[How to complete this task]: When you copy the material below, keep every line exact and omit the pictures.

[Records shown]:
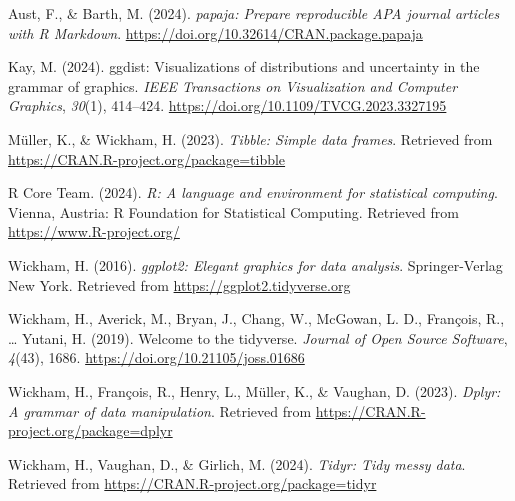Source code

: \documentclass[
  man,floatsintext]{apa6}
\newlength{\cslhangindent}
\newenvironment{CSLReferences}[2] %
 {\begin{list}{}{%
  \setlength{\itemindent}{0pt}
  \setlength{\leftmargin}{0pt}
  \setlength{\parsep}{0pt}
  \ifodd #1
   \setlength{\leftmargin}{\cslhangindent}
   \setlength{\itemindent}{-1\cslhangindent}
  \fi
  \setlength{\itemsep}{#2\baselineskip}}}
 {\end{list}}
\begin{document}
\label{refs}
\begin{CSLReferences}{1}{0}
Aust, F., \& Barth, M. (2024). \emph{{papaja}: {Prepare} reproducible {APA} journal articles with {R Markdown}}. \url{https://doi.org/10.32614/CRAN.package.papaja}

Kay, M. (2024). {ggdist}: Visualizations of distributions and uncertainty in the grammar of graphics. \emph{IEEE Transactions on Visualization and Computer Graphics}, \emph{30}(1), 414--424. \url{https://doi.org/10.1109/TVCG.2023.3327195}

Müller, K., \& Wickham, H. (2023). \emph{Tibble: Simple data frames}. Retrieved from \url{https://CRAN.R-project.org/package=tibble}

R Core Team. (2024). \emph{R: A language and environment for statistical computing}. Vienna, Austria: R Foundation for Statistical Computing. Retrieved from \url{https://www.R-project.org/}

Wickham, H. (2016). \emph{ggplot2: Elegant graphics for data analysis}. Springer-Verlag New York. Retrieved from \url{https://ggplot2.tidyverse.org}

Wickham, H., Averick, M., Bryan, J., Chang, W., McGowan, L. D., François, R., \ldots{} Yutani, H. (2019). Welcome to the {tidyverse}. \emph{Journal of Open Source Software}, \emph{4}(43), 1686. \url{https://doi.org/10.21105/joss.01686}

Wickham, H., François, R., Henry, L., Müller, K., \& Vaughan, D. (2023). \emph{Dplyr: A grammar of data manipulation}. Retrieved from \url{https://CRAN.R-project.org/package=dplyr}

Wickham, H., Vaughan, D., \& Girlich, M. (2024). \emph{Tidyr: Tidy messy data}. Retrieved from \url{https://CRAN.R-project.org/package=tidyr}

\end{CSLReferences}
\end{document}
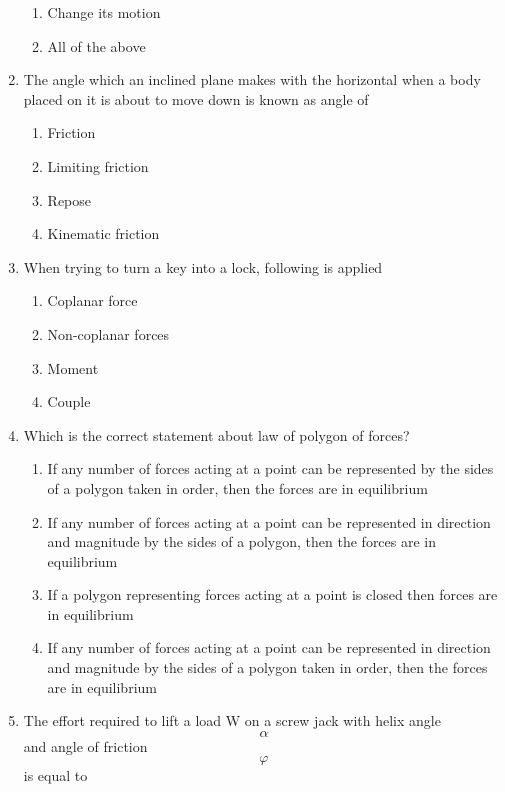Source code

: \documentclass[11pt,a4paper]{article}
\begin{document}
\begin{enumerate}
\begin{enumerate}[label=\Alph*.]
\item{Change its motion}
\item{All of the above}
\end{enumerate}
\item{The angle which an inclined plane makes with the horizontal when a body placed on it is about to move down is known as angle of}
\begin{enumerate}[label=\Alph*.]
\item{Friction}
\item{Limiting friction}
\item{Repose}
\item{Kinematic friction}
\end{enumerate}
\item{When trying to turn a key into a lock, following is applied}
\begin{enumerate}[label=\Alph*.]
\item{Coplanar force}
\item{Non-coplanar forces}
\item{Moment}
\item{Couple}
\end{enumerate}
\item{Which is the correct statement about law of polygon of forces?}
\begin{enumerate}[label=\Alph*.]
\item{If any number of forces acting at a point can be represented by the sides of a polygon taken in order, then the forces are in equilibrium}
\item{If any number of forces acting at a point can be represented in direction and magnitude by the sides of a polygon, then the forces are in equilibrium}
\item{If a polygon representing forces acting at a point is closed then forces are in equilibrium}
\item{If any number of forces acting at a point can be represented in direction and magnitude by the sides of a polygon taken in order, then the forces are in equilibrium}
\end{enumerate}
\item{The effort required to lift a load W on a screw jack with helix angle $$\alpha $$ and angle of friction $$\varphi $$ is equal to}
\\
\end{enumerate}
\end{document}
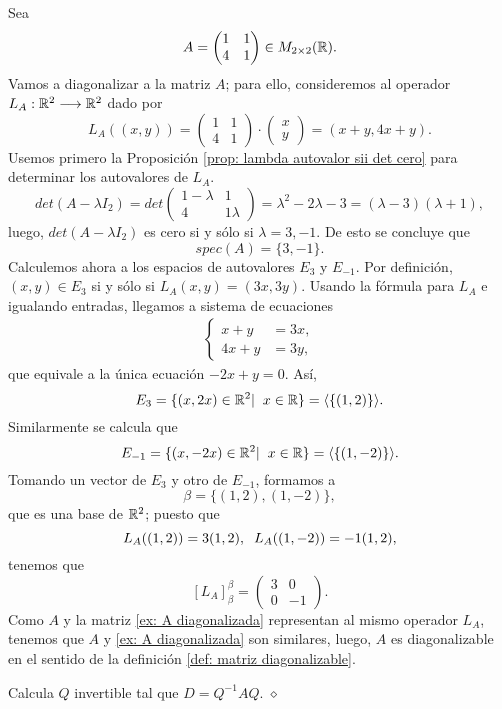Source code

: \begin{ejem}
Sea 
\[
A = \begin{pmatrix}
1 & 1 \\ 4 & 1
\end{pmatrix} \in M_{2 \times 2}(\mathbb{R}).
\]
Vamos a diagonalizar a la matriz $A$; para ello, consideremos
al operador
$L_{A} : \mathbb{R}^{2} \longrightarrow \mathbb{R}^{2}$ dado por
\[
L_{A}((x, y)) = 
 \begin{pmatrix}
1 & 1 \\ 4 & 1
\end{pmatrix} \cdot \begin{pmatrix}
x \\ y
\end{pmatrix} = (x+y, 4x+y).
\]
Usemos primero la Proposición 
\ref{prop: lambda autovalor sii det cero} para determinar los
autovalores de $L_{A}$.
\[
det(A - \lambda I_{2}) = 
det \begin{pmatrix}
1- \lambda & 1 \\ 4 & 1 \lambda
\end{pmatrix} = 
\lambda^{2} - 2 \lambda - 3 = (\lambda - 3) (\lambda + 1),
\]
luego, $det(A- \lambda I_{2})$ es cero si y sólo si 
$\lambda = 3, -1$. De esto se concluye que 
\begin{equation}
	\label{eq: ejemplo spec de A}
	spec(A) = \{ 3, -1 \}.
\end{equation}
Calculemos ahora a los espacios de autovalores $E_{3}$
y $E_{-1}$.
Por definición,
$(x, y) \in E_{3}$ si y sólo si $L_{A}(x, y) = (3x, 3y)$. Usando la
fórmula para $L_{A}$ e igualando entradas, llegamos a sistema de ecuaciones
\begin{align*}
\begin{cases}
x + y & = 3x, \\
4x+y & = 3y,
\end{cases}
\end{align*}
que equivale a la única ecuación $-2x+y = 0$. Así,
\[
E_{3} = \{ (x, 2x) \in \mathbb{R}^{2}  | \hspace{0.2cm} x \in \mathbb{R} \}
= \langle \{ (1, 2) \} \rangle.
\]
Similarmente se calcula que 
\[
E_{-1} = \{ (x, -2x) \in \mathbb{R}^{2}  | \hspace{0.2cm} x \in \mathbb{R} \}
= \langle \{ (1, -2) \} \rangle.
\]
Tomando un vector de $E_{3}$ y otro de $E_{-1}$, formamos a
\[
\beta = \{ (1, 2), (1, -2) \},
\]
que es una base de $\mathbb{R}^{2}$; puesto que 
\[
L_{A}((1, 2)) = 3(1, 2), \hspace{0.2cm}
L_{A}((1, -2)) = -1(1, 2),  
\]
tenemos que
\begin{equation}
	\label{ex: A diagonalizada}
	[L_{A}]_{\beta}^{\beta} = \begin{pmatrix}
3 & 0 \\
0 & -1
\end{pmatrix}.
\end{equation}
Como $A$ y la matriz \eqref{ex: A diagonalizada}
representan al mismo operador $L_{A}$, tenemos que $A$ y 
\eqref{ex: A diagonalizada} son similares, luego, 
$A$ es diagonalizable en el sentido de la 
definición \ref{def: matriz diagonalizable}.

 Calcula $Q$ invertible tal que 
$D = Q^{-1} A Q$. $\diamond$
\end{ejem}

[Written solution]:
Source code

: \documentclass[
  man,floatsintext]{apa6}
\newlength{\cslhangindent}
\newenvironment{CSLReferences}[2] %
 {\begin{list}{}{%
  \setlength{\itemindent}{0pt}
  \setlength{\leftmargin}{0pt}
  \setlength{\parsep}{0pt}
  \ifodd #1
   \setlength{\leftmargin}{\cslhangindent}
   \setlength{\itemindent}{-1\cslhangindent}
  \fi
  \setlength{\itemsep}{#2\baselineskip}}}
 {\end{list}}
\begin{document}
\label{refs}
\begin{CSLReferences}{1}{0}
Aust, F., \& Barth, M. (2024). \emph{{papaja}: {Prepare} reproducible {APA} journal articles with {R Markdown}}. \url{https://doi.org/10.32614/CRAN.package.papaja}

Kay, M. (2024). {ggdist}: Visualizations of distributions and uncertainty in the grammar of graphics. \emph{IEEE Transactions on Visualization and Computer Graphics}, \emph{30}(1), 414--424. \url{https://doi.org/10.1109/TVCG.2023.3327195}

Müller, K., \& Wickham, H. (2023). \emph{Tibble: Simple data frames}. Retrieved from \url{https://CRAN.R-project.org/package=tibble}

R Core Team. (2024). \emph{R: A language and environment for statistical computing}. Vienna, Austria: R Foundation for Statistical Computing. Retrieved from \url{https://www.R-project.org/}

Wickham, H. (2016). \emph{ggplot2: Elegant graphics for data analysis}. Springer-Verlag New York. Retrieved from \url{https://ggplot2.tidyverse.org}

Wickham, H., Averick, M., Bryan, J., Chang, W., McGowan, L. D., François, R., \ldots{} Yutani, H. (2019). Welcome to the {tidyverse}. \emph{Journal of Open Source Software}, \emph{4}(43), 1686. \url{https://doi.org/10.21105/joss.01686}

Wickham, H., François, R., Henry, L., Müller, K., \& Vaughan, D. (2023). \emph{Dplyr: A grammar of data manipulation}. Retrieved from \url{https://CRAN.R-project.org/package=dplyr}

Wickham, H., Vaughan, D., \& Girlich, M. (2024). \emph{Tidyr: Tidy messy data}. Retrieved from \url{https://CRAN.R-project.org/package=tidyr}

\end{CSLReferences}
\end{document}
Source code

: \documentclass[11pt,a4paper]{article}
\begin{document}
\begin{enumerate}
\begin{enumerate}[label=\Alph*.]
\item{Change its motion}
\item{All of the above}
\end{enumerate}
\item{The angle which an inclined plane makes with the horizontal when a body placed on it is about to move down is known as angle of}
\begin{enumerate}[label=\Alph*.]
\item{Friction}
\item{Limiting friction}
\item{Repose}
\item{Kinematic friction}
\end{enumerate}
\item{When trying to turn a key into a lock, following is applied}
\begin{enumerate}[label=\Alph*.]
\item{Coplanar force}
\item{Non-coplanar forces}
\item{Moment}
\item{Couple}
\end{enumerate}
\item{Which is the correct statement about law of polygon of forces?}
\begin{enumerate}[label=\Alph*.]
\item{If any number of forces acting at a point can be represented by the sides of a polygon taken in order, then the forces are in equilibrium}
\item{If any number of forces acting at a point can be represented in direction and magnitude by the sides of a polygon, then the forces are in equilibrium}
\item{If a polygon representing forces acting at a point is closed then forces are in equilibrium}
\item{If any number of forces acting at a point can be represented in direction and magnitude by the sides of a polygon taken in order, then the forces are in equilibrium}
\end{enumerate}
\item{The effort required to lift a load W on a screw jack with helix angle $$\alpha $$ and angle of friction $$\varphi $$ is equal to}
\\
\end{enumerate}
\end{document}
Source code

: \begin{ejem}
Sea 
\[
A = \begin{pmatrix}
1 & 1 \\ 4 & 1
\end{pmatrix} \in M_{2 \times 2}(\mathbb{R}).
\]
Vamos a diagonalizar a la matriz $A$; para ello, consideremos
al operador
$L_{A} : \mathbb{R}^{2} \longrightarrow \mathbb{R}^{2}$ dado por
\[
L_{A}((x, y)) = 
 \begin{pmatrix}
1 & 1 \\ 4 & 1
\end{pmatrix} \cdot \begin{pmatrix}
x \\ y
\end{pmatrix} = (x+y, 4x+y).
\]
Usemos primero la Proposición 
\ref{prop: lambda autovalor sii det cero} para determinar los
autovalores de $L_{A}$.
\[
det(A - \lambda I_{2}) = 
det \begin{pmatrix}
1- \lambda & 1 \\ 4 & 1 \lambda
\end{pmatrix} = 
\lambda^{2} - 2 \lambda - 3 = (\lambda - 3) (\lambda + 1),
\]
luego, $det(A- \lambda I_{2})$ es cero si y sólo si 
$\lambda = 3, -1$. De esto se concluye que 
\begin{equation}
	\label{eq: ejemplo spec de A}
	spec(A) = \{ 3, -1 \}.
\end{equation}
Calculemos ahora a los espacios de autovalores $E_{3}$
y $E_{-1}$.
Por definición,
$(x, y) \in E_{3}$ si y sólo si $L_{A}(x, y) = (3x, 3y)$. Usando la
fórmula para $L_{A}$ e igualando entradas, llegamos a sistema de ecuaciones
\begin{align*}
\begin{cases}
x + y & = 3x, \\
4x+y & = 3y,
\end{cases}
\end{align*}
que equivale a la única ecuación $-2x+y = 0$. Así,
\[
E_{3} = \{ (x, 2x) \in \mathbb{R}^{2}  | \hspace{0.2cm} x \in \mathbb{R} \}
= \langle \{ (1, 2) \} \rangle.
\]
Similarmente se calcula que 
\[
E_{-1} = \{ (x, -2x) \in \mathbb{R}^{2}  | \hspace{0.2cm} x \in \mathbb{R} \}
= \langle \{ (1, -2) \} \rangle.
\]
Tomando un vector de $E_{3}$ y otro de $E_{-1}$, formamos a
\[
\beta = \{ (1, 2), (1, -2) \},
\]
que es una base de $\mathbb{R}^{2}$; puesto que 
\[
L_{A}((1, 2)) = 3(1, 2), \hspace{0.2cm}
L_{A}((1, -2)) = -1(1, 2),  
\]
tenemos que
\begin{equation}
	\label{ex: A diagonalizada}
	[L_{A}]_{\beta}^{\beta} = \begin{pmatrix}
3 & 0 \\
0 & -1
\end{pmatrix}.
\end{equation}
Como $A$ y la matriz \eqref{ex: A diagonalizada}
representan al mismo operador $L_{A}$, tenemos que $A$ y 
\eqref{ex: A diagonalizada} son similares, luego, 
$A$ es diagonalizable en el sentido de la 
definición \ref{def: matriz diagonalizable}.

 Calcula $Q$ invertible tal que 
$D = Q^{-1} A Q$. $\diamond$
\end{ejem}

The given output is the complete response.